[TO DO] Identify each line below containing the string "center" and copy it.

[GIVEN DATA]
****************************************

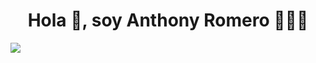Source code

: <div align="center">
<h1 align="center"> Hola 👋, soy Anthony Romero 👨🏻‍💻 </h1>
</div>
<img src="https://i.imgur.com/McBcniN.png">

<!--
**AnthonyRomos/AnthonyRomos** is a ✨ _special_ ✨ repository because its `README.md` (this file) appears on your GitHub profile.

Here are some ideas to get you started:

- 🔭 I’m currently working on ...
- 🌱 I’m currently learning ...
- 👯 I’m looking to collaborate on ...
- 🤔 I’m looking for help with ...
- 💬 Ask me about ...
- 📫 How to reach me: ...
- 😄 Pronouns: ...
- ⚡ Fun fact: ...
-->
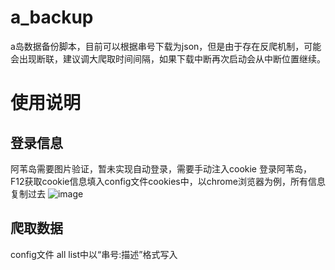 # a_backup
a岛数据备份脚本，目前可以根据串号下载为json，但是由于存在反爬机制，可能会出现断联，建议调大爬取时间间隔，如果下载中断再次启动会从中断位置继续。

# 使用说明
## 登录信息
阿苇岛需要图片验证，暂未实现自动登录，需要手动注入cookie 登录阿苇岛，F12获取cookie信息填入config文件cookies中，以chrome浏览器为例，所有信息复制过去
![image](https://github.com/user-attachments/assets/496d0591-0400-4751-90c7-6101b5212663)


## 爬取数据
config文件 all list中以“串号:描述”格式写入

****************************************

[YOUR SOLUTION]
: <div align="center">
<h1 align="center"> Hola 👋, soy Anthony Romero 👨🏻‍💻 </h1>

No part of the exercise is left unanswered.